Work order: The lines below starting at the line containing "text: 'How can" and ending at the line containing "textualResponse: formattedAnswer.length >" are to be repeated exactly, with both ends kept and nothing else added.

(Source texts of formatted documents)
####

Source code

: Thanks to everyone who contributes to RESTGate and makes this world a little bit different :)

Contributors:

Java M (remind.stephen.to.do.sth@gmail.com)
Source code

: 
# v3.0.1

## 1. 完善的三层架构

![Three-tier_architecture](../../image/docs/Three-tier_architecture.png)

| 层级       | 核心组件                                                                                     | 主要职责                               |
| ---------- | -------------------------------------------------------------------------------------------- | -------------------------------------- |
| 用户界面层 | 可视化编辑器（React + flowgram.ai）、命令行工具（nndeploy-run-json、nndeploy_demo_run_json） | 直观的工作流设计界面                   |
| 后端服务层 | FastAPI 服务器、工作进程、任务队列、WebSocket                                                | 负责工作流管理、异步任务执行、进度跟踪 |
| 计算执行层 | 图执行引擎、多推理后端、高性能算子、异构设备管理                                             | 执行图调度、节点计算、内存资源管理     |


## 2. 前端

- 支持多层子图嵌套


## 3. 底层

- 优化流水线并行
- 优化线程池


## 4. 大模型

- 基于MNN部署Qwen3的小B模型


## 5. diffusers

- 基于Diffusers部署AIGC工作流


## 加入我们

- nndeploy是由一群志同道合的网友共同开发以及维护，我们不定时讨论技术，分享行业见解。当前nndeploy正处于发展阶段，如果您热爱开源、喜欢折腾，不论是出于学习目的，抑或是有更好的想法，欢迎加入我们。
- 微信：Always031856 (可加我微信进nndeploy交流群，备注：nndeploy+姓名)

####

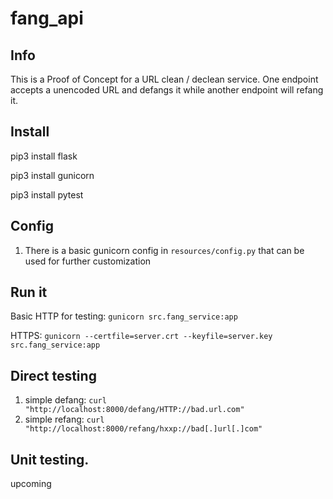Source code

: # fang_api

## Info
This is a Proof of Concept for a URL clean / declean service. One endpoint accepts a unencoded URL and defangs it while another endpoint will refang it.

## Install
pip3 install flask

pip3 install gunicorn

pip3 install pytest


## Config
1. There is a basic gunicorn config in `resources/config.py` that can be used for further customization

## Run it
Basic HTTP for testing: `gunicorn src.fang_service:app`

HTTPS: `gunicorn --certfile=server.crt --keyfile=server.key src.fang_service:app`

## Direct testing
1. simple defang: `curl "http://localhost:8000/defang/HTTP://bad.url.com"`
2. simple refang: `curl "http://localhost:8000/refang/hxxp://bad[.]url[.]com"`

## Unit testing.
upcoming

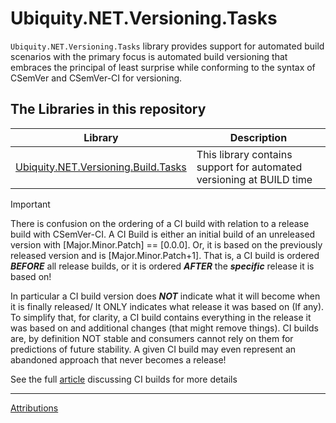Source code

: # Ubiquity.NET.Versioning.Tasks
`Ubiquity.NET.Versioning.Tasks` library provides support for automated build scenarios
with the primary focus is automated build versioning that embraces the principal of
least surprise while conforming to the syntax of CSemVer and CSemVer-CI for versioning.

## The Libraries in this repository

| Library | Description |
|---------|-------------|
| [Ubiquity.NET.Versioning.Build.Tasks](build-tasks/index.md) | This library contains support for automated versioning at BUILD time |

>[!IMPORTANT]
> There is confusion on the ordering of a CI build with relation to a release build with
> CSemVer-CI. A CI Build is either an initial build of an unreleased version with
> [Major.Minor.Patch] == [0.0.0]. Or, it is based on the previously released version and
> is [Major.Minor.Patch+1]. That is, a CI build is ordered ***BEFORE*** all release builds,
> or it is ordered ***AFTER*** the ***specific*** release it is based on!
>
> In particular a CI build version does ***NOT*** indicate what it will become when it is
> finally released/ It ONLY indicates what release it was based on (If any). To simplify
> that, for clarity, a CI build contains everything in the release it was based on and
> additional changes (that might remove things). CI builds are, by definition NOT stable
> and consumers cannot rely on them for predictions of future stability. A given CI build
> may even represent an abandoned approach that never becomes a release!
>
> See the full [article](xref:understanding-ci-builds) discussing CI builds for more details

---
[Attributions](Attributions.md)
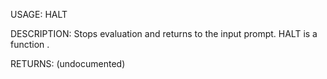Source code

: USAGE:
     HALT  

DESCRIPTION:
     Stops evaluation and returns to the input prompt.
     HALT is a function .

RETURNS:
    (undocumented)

####

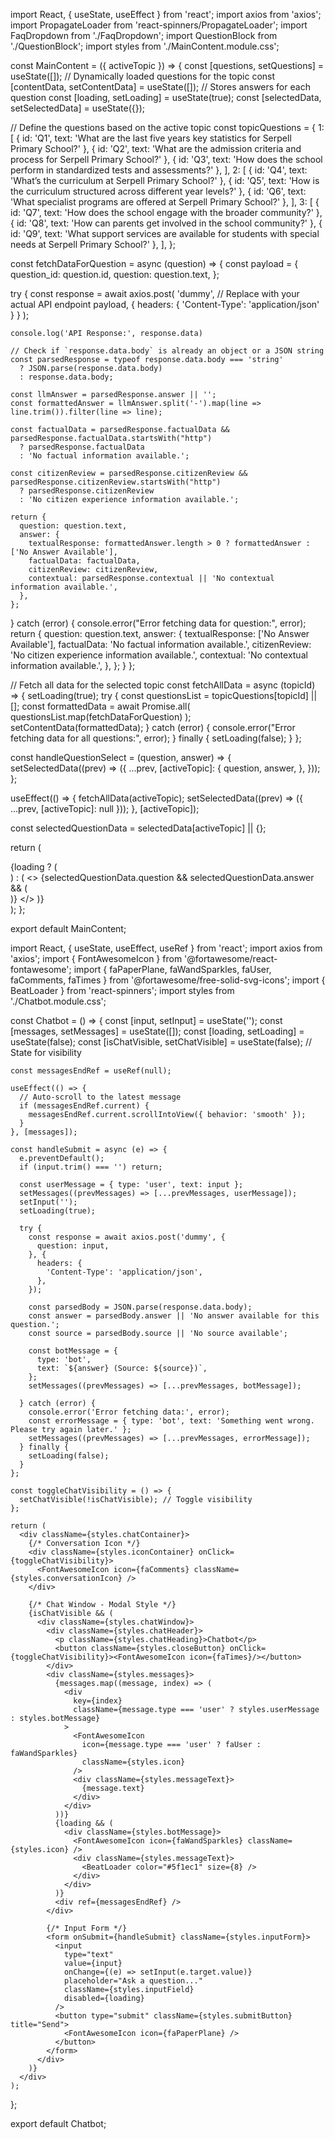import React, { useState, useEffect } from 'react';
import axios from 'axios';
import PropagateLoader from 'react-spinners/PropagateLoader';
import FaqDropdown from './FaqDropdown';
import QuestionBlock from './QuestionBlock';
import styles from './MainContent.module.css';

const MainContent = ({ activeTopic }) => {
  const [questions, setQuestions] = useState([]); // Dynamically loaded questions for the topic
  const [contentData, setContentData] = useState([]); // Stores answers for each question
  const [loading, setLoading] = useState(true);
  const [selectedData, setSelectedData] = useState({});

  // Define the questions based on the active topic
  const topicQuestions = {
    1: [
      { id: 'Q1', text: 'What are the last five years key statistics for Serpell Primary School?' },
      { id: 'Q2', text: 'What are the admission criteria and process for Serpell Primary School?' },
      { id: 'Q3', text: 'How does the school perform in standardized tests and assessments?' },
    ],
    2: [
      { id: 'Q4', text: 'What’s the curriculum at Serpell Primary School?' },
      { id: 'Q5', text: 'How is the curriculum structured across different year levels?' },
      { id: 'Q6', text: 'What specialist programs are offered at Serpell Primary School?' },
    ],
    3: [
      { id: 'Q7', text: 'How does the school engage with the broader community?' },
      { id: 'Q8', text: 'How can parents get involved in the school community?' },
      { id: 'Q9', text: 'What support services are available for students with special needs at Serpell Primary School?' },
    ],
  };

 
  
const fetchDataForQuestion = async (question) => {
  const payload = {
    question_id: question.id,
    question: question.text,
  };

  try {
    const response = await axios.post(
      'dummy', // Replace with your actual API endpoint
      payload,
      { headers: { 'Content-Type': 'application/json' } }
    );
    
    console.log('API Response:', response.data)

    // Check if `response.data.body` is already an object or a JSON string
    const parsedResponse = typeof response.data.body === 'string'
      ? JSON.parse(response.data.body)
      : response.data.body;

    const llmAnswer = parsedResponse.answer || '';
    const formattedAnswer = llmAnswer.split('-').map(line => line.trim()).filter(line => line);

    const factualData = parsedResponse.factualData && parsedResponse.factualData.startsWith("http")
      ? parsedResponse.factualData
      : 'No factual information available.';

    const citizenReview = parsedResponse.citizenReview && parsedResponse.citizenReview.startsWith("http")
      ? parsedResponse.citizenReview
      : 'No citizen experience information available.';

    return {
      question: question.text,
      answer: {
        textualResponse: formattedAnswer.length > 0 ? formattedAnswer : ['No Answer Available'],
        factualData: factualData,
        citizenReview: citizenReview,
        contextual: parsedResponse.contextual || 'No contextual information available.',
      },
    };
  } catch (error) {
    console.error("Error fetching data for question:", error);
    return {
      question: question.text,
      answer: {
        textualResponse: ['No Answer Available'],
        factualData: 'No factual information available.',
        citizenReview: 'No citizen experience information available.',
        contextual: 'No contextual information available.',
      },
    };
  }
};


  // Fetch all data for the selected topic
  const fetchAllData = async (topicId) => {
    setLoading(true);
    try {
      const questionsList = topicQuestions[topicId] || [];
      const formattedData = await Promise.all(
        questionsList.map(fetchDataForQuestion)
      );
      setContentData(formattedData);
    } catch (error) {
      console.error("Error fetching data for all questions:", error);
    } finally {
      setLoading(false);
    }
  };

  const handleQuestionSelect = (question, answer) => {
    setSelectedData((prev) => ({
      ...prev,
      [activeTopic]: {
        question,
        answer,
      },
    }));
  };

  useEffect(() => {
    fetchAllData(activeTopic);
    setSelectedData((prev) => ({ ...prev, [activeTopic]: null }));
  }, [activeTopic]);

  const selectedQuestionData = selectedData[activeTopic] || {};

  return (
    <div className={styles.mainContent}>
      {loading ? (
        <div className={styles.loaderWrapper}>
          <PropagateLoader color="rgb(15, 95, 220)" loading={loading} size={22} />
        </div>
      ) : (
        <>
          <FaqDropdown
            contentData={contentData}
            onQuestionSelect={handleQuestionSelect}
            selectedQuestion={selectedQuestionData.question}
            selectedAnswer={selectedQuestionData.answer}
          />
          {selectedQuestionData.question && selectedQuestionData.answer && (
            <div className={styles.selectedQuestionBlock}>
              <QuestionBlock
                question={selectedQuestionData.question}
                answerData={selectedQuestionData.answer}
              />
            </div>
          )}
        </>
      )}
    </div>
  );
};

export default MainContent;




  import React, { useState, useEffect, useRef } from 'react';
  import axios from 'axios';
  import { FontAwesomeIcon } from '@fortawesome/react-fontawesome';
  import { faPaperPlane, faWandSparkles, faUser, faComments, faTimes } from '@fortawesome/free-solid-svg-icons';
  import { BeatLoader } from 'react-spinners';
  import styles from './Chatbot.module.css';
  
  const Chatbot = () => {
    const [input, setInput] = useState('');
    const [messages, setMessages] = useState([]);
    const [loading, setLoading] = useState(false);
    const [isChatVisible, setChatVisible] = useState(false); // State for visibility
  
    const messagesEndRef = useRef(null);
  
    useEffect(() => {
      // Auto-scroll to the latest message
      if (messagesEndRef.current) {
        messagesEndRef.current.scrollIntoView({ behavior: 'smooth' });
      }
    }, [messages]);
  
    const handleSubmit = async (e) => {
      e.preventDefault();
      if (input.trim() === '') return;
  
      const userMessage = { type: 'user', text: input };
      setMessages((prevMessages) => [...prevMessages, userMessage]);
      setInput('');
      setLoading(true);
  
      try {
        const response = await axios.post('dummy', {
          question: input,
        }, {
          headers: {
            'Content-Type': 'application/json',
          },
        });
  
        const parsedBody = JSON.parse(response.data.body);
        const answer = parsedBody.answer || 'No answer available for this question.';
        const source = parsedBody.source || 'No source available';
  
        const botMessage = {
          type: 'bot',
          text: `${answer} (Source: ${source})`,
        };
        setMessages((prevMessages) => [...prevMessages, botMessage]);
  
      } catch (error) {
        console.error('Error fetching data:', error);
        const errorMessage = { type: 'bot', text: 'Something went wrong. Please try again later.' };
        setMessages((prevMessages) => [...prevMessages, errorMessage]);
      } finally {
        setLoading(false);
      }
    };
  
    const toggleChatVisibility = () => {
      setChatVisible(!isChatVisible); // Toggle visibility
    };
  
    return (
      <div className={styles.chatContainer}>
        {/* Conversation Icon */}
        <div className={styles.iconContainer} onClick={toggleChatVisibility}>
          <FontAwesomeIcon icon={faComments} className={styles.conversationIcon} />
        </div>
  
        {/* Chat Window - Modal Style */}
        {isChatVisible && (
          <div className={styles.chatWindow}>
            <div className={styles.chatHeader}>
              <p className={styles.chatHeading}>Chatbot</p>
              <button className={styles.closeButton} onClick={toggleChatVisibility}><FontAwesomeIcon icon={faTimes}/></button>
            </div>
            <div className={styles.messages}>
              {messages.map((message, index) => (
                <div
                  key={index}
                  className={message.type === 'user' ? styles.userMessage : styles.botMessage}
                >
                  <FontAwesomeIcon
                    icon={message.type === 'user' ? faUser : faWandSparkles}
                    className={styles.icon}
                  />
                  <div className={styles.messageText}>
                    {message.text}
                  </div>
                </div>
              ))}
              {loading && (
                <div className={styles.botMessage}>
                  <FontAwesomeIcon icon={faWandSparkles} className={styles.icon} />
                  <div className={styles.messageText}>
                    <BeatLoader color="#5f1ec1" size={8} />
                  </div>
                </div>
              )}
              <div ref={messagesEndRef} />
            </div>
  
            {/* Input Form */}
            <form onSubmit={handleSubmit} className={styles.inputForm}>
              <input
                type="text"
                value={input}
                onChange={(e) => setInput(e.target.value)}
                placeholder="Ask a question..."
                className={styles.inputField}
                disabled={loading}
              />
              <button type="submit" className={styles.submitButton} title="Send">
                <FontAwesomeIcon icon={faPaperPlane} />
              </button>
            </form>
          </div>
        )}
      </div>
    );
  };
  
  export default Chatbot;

####

Result:
      { id: 'Q8', text: 'How can parents get involved in the school community?' },
      { id: 'Q9', text: 'What support services are available for students with special needs at Serpell Primary School?' },
    ],
  };

 
  
const fetchDataForQuestion = async (question) => {
  const payload = {
    question_id: question.id,
    question: question.text,
  };

  try {
    const response = await axios.post(
      'dummy', // Replace with your actual API endpoint
      payload,
      { headers: { 'Content-Type': 'application/json' } }
    );
    
    console.log('API Response:', response.data)

    // Check if `response.data.body` is already an object or a JSON string
    const parsedResponse = typeof response.data.body === 'string'
      ? JSON.parse(response.data.body)
      : response.data.body;

    const llmAnswer = parsedResponse.answer || '';
    const formattedAnswer = llmAnswer.split('-').map(line => line.trim()).filter(line => line);

    const factualData = parsedResponse.factualData && parsedResponse.factualData.startsWith("http")
      ? parsedResponse.factualData
      : 'No factual information available.';

    const citizenReview = parsedResponse.citizenReview && parsedResponse.citizenReview.startsWith("http")
      ? parsedResponse.citizenReview
      : 'No citizen experience information available.';

    return {
      question: question.text,
      answer: {
        textualResponse: formattedAnswer.length > 0 ? formattedAnswer : ['No Answer Available'],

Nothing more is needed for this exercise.